Priya M. Patel was one of the environmental commission speakers, and noted any legislation drawn up would be similar to proposed state legislation S2776/A4330, a bill designed to accomplish the same goal.

Speaking with TAPinto after the meeting, Patel said that the long line of people who spoke in favor of such an ordinance being drafted made it clear to her that it was time to move forward.

"One of our students said it best," Patel said. "He said if not now, when...how much longer are we going to wait? How many more towns are going to pass these ordinances? We need to do this now."

One of the residents who spoke during public comments was Jeannie Golden. She echoed Patel's thoughts about other towns passing this type of legislation before Millburn had done so.

"I think it's extremely important," Golden said. "Especially since a precedent has already been set by nearby communities including Maplewood/South Orange and now it's being taken up by Summit. There's no reason why Millburn should not pass this ordinance."

One of the main points of debate from committee members before the vote on passing the legislation was what the impact would be on the business community. Millburn Deli owner Andrew Morgan was in attendance at last night's meeting as a representative of the business district.

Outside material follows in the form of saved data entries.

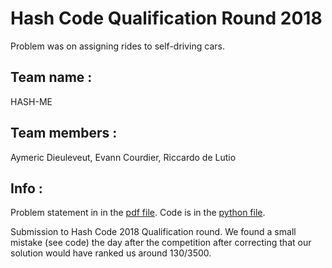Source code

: # Hash Code Qualification Round 2018

Problem was on assigning rides to self-driving cars.

## Team name :

HASH-ME

## Team members :

Aymeric Dieuleveut,
Evann Courdier,
Riccardo de Lutio 

## Info :

Problem statement in in the [pdf file](online_qualification_round_2018.pdf).
Code is in the [python file](hashcodequalification.py).





Submission to Hash Code 2018 Qualification round. We found a small mistake (see code) the day after the competition after correcting that our solution would have ranked us around 130/3500.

Morgan and others in the merchant community were consulted by the environmental commission. While speaking with TAPinto, Morgan said that he felt the process has been equitable for his business so far.

"I think so," Morgan said. "I think that so far, everyone's been willing to listen to my concerns. And my concerns have always been about the practicality of implementation, not the theoretical benefit of the ordinance."

Finally, after hearing from township residents, and discussing the matter among themselves, the township committee voted unanimously to move forward with drafting an ordinance that would be proposed and voted on at a later date.

Mayor Diane Eglow spoke for the committee after the meeting. She felt comfortable in saying that there was enough support among the group to get something passed.

"I'm 100 percent comfortable," Eglow said. "I think we have a great resolution that we're working [with] as a template, and I believe we have five votes. [So] we've got this."